In 1994, the International Lymphoma Study Group published the REAL classification, which was a consensus list of lymphoid neoplasms that could be recognized by pathologists and that were clinically distinctive, Harris continued. This also included input from a meeting with clinicians. In 1997, an international clinical study of the REAL classification found that it identified reproducible categories that covered more than 95 percent of lymphomas, and that were clinically relevant, not only in terms of prognosis, but with distinctive epidemiology and clinical presentations.
In 2001, in the Third Edition of its series of books on classification of tumors, the World Health Organization published the WHO Classification of Tumours of the Hematopoietic and Lymphoid Tissues. “The development of this classification provided us the opportunity to develop a broader consensus on lymphoid neoplasms and to apply the principles of the REAL classification to myeloid and histiocytic neoplasms,” Harris explained. “These classifications, like the REAL classification, continued to have clinical advisory committees and consensus meetings of pathologists, with more than 200 international pathologists and clinicians participating.”
The 2001 WHO classification represented the first international consensus on classification of hematologic malignancies, and in 2008, the 4th Edition was published.
REAL/WHO Classification Principles
The REAL/WHO Classification Principles are to define distinct disease entities that can be recognized by pathologists and that have clinical relevance, she said. A constellation of features (morphologic, immunophenotypic, genetic, and clinical) define each disease entity. The relative importance of each feature varies among diseases.
“Since we do not know the underlying cause of most lymphomas, the relative importance of each feature varies among diseases. There is no ‘gold standard,’” she said. Diseases are stratified according to postulated normal counterpart and stage of differentiation to the extent possible, and sorted according to clinical and morphologic similarities.

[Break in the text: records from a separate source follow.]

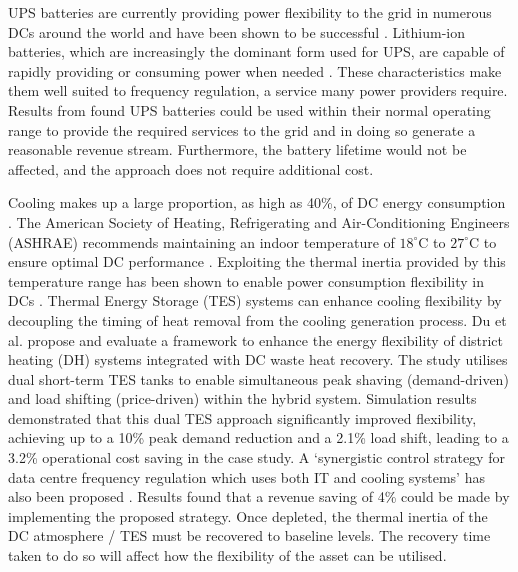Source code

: \documentclass[lettersize,journal]{IEEEtran}
\begin{document}
UPS batteries are currently providing power flexibility to the grid in numerous DCs around the world and have been shown to be successful \cite{alapera2019fast,roach2022microsoft,Anghel_2023}. Lithium-ion batteries, which are increasingly the dominant form used for UPS, are capable of rapidly providing or consuming power when needed \cite{alapera2018data}. These characteristics make them well suited to frequency regulation, a service many power providers require. Results from \cite{alapera2018data} found UPS batteries could be used within their normal operating range to provide the required services to the grid and in doing so generate a reasonable revenue stream. Furthermore, the battery lifetime would not be affected, and the approach does not require additional cost.

Cooling makes up a large proportion, as high as 40\%, of DC energy consumption \cite{zhao2021synthetic}.  The American Society of Heating, Refrigerating and Air-Conditioning Engineers (ASHRAE) recommends maintaining an indoor temperature of $18^\circ\mathrm{C}$ to $27^\circ\mathrm{C}$ to ensure optimal DC performance \cite{tc2016data}. Exploiting the thermal inertia provided by this temperature range has been shown to enable power consumption flexibility in DCs \cite{takci2025data}\cite{ref22}. Thermal Energy Storage (TES) systems can enhance cooling flexibility by decoupling the timing of heat removal from the cooling generation process.
Du et al. \cite{du2025new} propose and evaluate a framework to enhance the energy flexibility of district heating (DH) systems integrated with DC waste heat recovery. The study utilises dual short-term TES tanks to enable simultaneous peak shaving (demand-driven) and load shifting (price-driven) within the hybrid system. Simulation results demonstrated that this dual TES approach significantly improved flexibility, achieving up to a 10\% peak demand reduction and a 2.1\% load shift, leading to a 3.2\% operational cost saving in the case study. A `synergistic control strategy for data centre frequency regulation which uses both IT and cooling systems' has also been proposed \cite{Fu2020ApEn}. Results found that a revenue saving of 4\% could be made by implementing the proposed strategy. Once depleted, the thermal inertia of the DC atmosphere / TES must be recovered to baseline levels. The recovery time taken to do so will affect how the flexibility of the asset can be utilised.
\end{document}
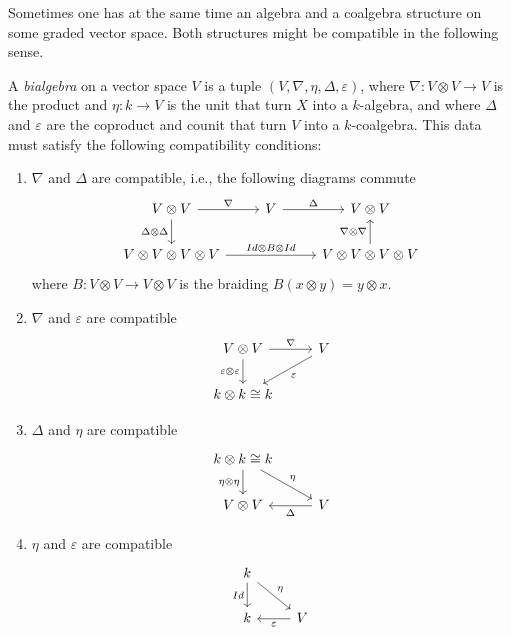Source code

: \documentclass[TFM.tex]{subfiles}
\begin{document}
Sometimes one has at the same time an algebra and a coalgebra structure on some graded vector space. Both structures might be compatible in the following sense.

\begin{defi}
A \emph{bialgebra} on a vector space $V$ is a tuple $(V,\nabla,\eta, \Delta,\varepsilon)$, where $\nabla:V\otimes V\to V$ is the product and $\eta:k\to V$ is the unit that turn $X$ into a $k$-algebra, and where $\Delta$ and $\varepsilon$ are the coproduct and counit that turn $V$ into a $k$-coalgebra. This data must satisfy the following compatibility conditions:
\begin{enumerate}
\item $\nabla$ and $\Delta$ are compatible, i.e., the following diagrams commute
\[
\begin{tikzcd}
V\otimes V \arrow[r, "\nabla"] \arrow[d, "\Delta\otimes\Delta"'] & V \arrow[r, "\Delta"] & V\otimes V                                                    \\
V\otimes V\otimes V\otimes V \arrow[rr, "Id\otimes B\otimes Id"] &                       & V\otimes V\otimes V\otimes V \arrow[u, "\nabla\otimes\nabla"]
\end{tikzcd}
\]
where $B:V\otimes V\to V\otimes V$ is the braiding $B(x\otimes y)=y\otimes x$. 

\item $\nabla$ and $\varepsilon$ are compatible
\[
\begin{tikzcd}
V\otimes V \arrow[r, "\nabla"] \arrow[d, "\varepsilon\otimes\varepsilon"'] & V \arrow[ld, "\varepsilon"] \\
k\otimes k\cong k                                                          &                            
\end{tikzcd}
\]
\item $\Delta$ and $\eta$ are compatible
\[
\begin{tikzcd}
k\otimes k\cong k \arrow[d, "\eta\otimes\eta"'] \arrow[rd, "\eta"] &                       \\
V\otimes V                                                         & V \arrow[l, "\Delta"]
\end{tikzcd}
\]
\item $\eta$ and $\varepsilon$ are compatible
\[
\begin{tikzcd}
k \arrow[rd, "\eta"] \arrow[d, "Id"'] &                            \\
k                                     & V \arrow[l, "\varepsilon"]
\end{tikzcd}
\]
\end{enumerate}

\end{defi}
\end{document}
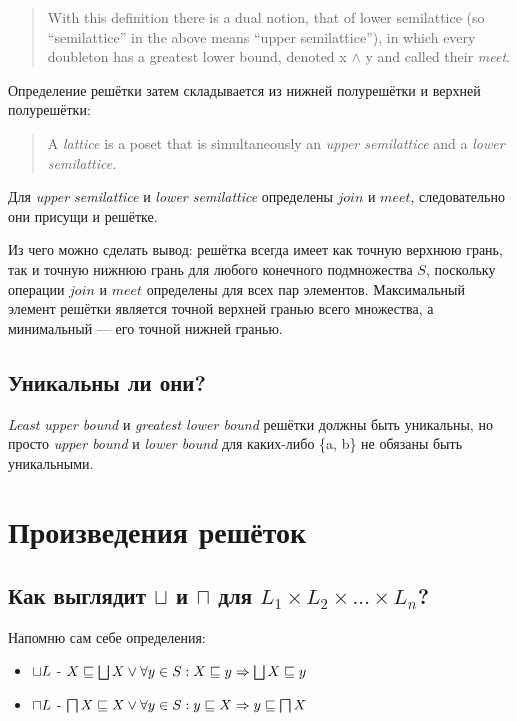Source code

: \documentclass{report}
\begin{document}
\begin{quote}
    With this definition there is a dual notion, that of lower semilattice (so “semilattice” in the above means “upper semilattice”), in which every doubleton has a greatest lower bound, denoted x $\wedge$ y and called their \textit{meet}.
\end{quote}

Определение решётки затем складывается из нижней полурешётки и верхней полурешётки:

\begin{quote}
A \textit{lattice} is a poset that is simultaneously an \textit{upper semilattice} and a \textit{lower semilattice.}
\end{quote}

Для \textit{upper semilattice} и \textit{lower semilattice} определены \(join\) и \( meet\), следовательно они присущи и решётке.

Из чего можно сделать вывод: решётка всегда имеет как точную верхнюю грань, так и точную нижнюю грань для любого конечного подмножества $S$, поскольку операции \(join\) и \( meet\) определены для всех пар элементов. Максимальный элемент решётки является точной верхней гранью всего множества, а минимальный — его точной нижней гранью.

\subsection{Уникальны ли они?}

\textit{Least upper bound} и \textit{greatest lower bound} решётки должны быть уникальны, но просто \textit{upper bound} и \textit{lower bound} для каких-либо \{a, b\} не обязаны быть уникальными.

\section{Произведения решёток}

\subsection{Как выглядит $\sqcup$ и $\sqcap$ для $L_1 \times L_2 \times . . . \times L_n$?}

Напомню сам себе определения:
\begin{itemize}
    \item $\sqcup \space L$ -
        $X \sqsubseteq \bigsqcup X \space \vee \space \forall y \in S : X \sqsubseteq y \Rightarrow \bigsqcup X \sqsubseteq y$

    \item $\sqcap \space L$ -
        $ \bigsqcap X \sqsubseteq  X \space \vee \space \forall y \in S : y \sqsubseteq X \Rightarrow  y \sqsubseteq \bigsqcap X $
\end{itemize}
\end{document}
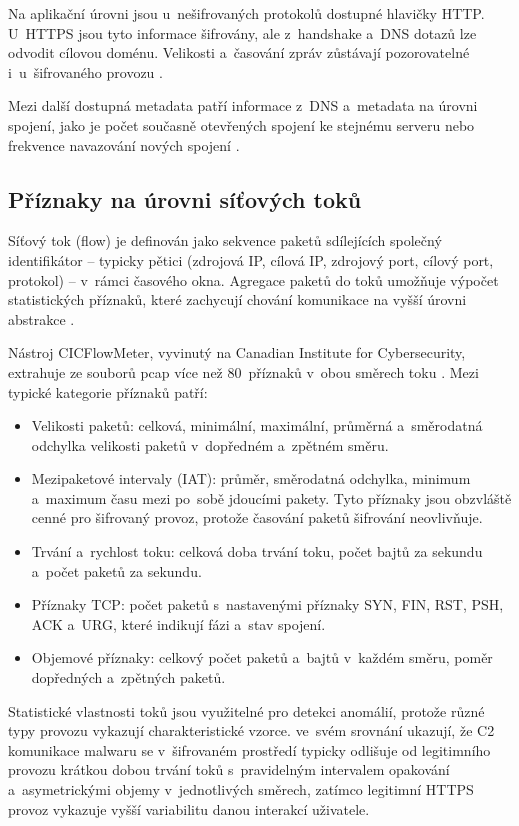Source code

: Na aplikační úrovni jsou u~nešifrovaných protokolů dostupné hlavičky HTTP. U~HTTPS jsou tyto informace šifrovány, ale z~handshake a~DNS dotazů lze odvodit cílovou doménu. Velikosti a~časování zpráv zůstávají pozorovatelné i~u~šifrovaného provozu \parencite{Barut2020}.

Mezi další dostupná metadata patří informace z~DNS a~metadata na úrovni spojení, jako je počet současně otevřených spojení ke stejnému serveru nebo frekvence navazování nových spojení \parencite{OzkanOkay2021}.

\subsection{Příznaky na úrovni síťových toků}
\label{sec:charakteristiky-toku}

Síťový tok (flow) je definován jako sekvence paketů sdílejících společný identifikátor -- typicky pětici (zdrojová IP, cílová IP, zdrojový port, cílový port, protokol) -- v~rámci časového okna. Agregace paketů do toků umožňuje výpočet statistických příznaků, které zachycují chování komunikace na vyšší úrovni abstrakce \parencite{Ji2024}.

Nástroj CICFlowMeter, vyvinutý na Canadian Institute for Cybersecurity, extrahuje ze souborů pcap více než 80~příznaků v~obou směrech toku \parencite{Sharafaldin2018}. Mezi typické kategorie příznaků patří:

\begin{itemize}
\item Velikosti paketů: celková, minimální, maximální, průměrná a~směrodatná odchylka velikosti paketů v~dopředném a~zpětném směru.
\item Mezipaketové intervaly (IAT): průměr, směrodatná odchylka, minimum a~maximum času mezi po~sobě jdoucími pakety. Tyto příznaky jsou obzvláště cenné pro šifrovaný provoz, protože časování paketů šifrování neovlivňuje.
\item Trvání a~rychlost toku: celková doba trvání toku, počet bajtů za sekundu a~počet paketů za sekundu.
\item Příznaky TCP: počet paketů s~nastavenými příznaky SYN, FIN, RST, PSH, ACK a~URG, které indikují fázi a~stav spojení.
\item Objemové příznaky: celkový počet paketů a~bajtů v~každém směru, poměr dopředných a~zpětných paketů.
\end{itemize}

Statistické vlastnosti toků jsou využitelné pro detekci anomálií, protože různé typy provozu vykazují charakteristické vzorce. \textcite{Barut2020} ve~svém srovnání ukazují, že C2 komunikace malwaru se v~šifrovaném prostředí typicky odlišuje od legitimního provozu krátkou dobou trvání toků s~pravidelným intervalem opakování a~asymetrickými objemy v~jednotlivých směrech, zatímco legitimní HTTPS provoz vykazuje vyšší variabilitu danou interakcí uživatele.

The 2008 Fourth Edition classification, compared with the 2001 Third edition, recognized more diseases, 108 in all, including 50 myeloid and acute leukemias, 53 mature B-cell lymphomas, T-cell lymphomas, and Hodgkin lymphomas, and five histiocytic lymphomas. “Many are defined by genetic and immunophenotypic features, as well as morphology. Correct classification is required to determine appropriate treatment,” Harris said.
Importantly, a number of subtypes of diffuse large B-cell lymphomas (DLBCL) are included in the Fourth Edition:
- DLBCL not otherwise specified;
- DLBCL associated with chronic inflammation;
- Lymphomatoid granulomatosis;
- Primary mediastinal (thymic) large B-cell lymphoma;
- Intravascular large B-cell lymphoma; ALK-positive DLBCL;
- Plasmablastic lymphoma;
- Primary effusion lymphoma; and
- Large B-cell lymphoma arising in HHV8-associated multicentric Castleman Disease.
The WHO 4th Edition includes an equally long list of mature T-cell and natural killer-cell neoplasms.
Regarding the details of what is new in the WHO update, Harris said that many of the changes are still under discussion, a final consensus has not been reached on some issues, and the actual writing is just beginning.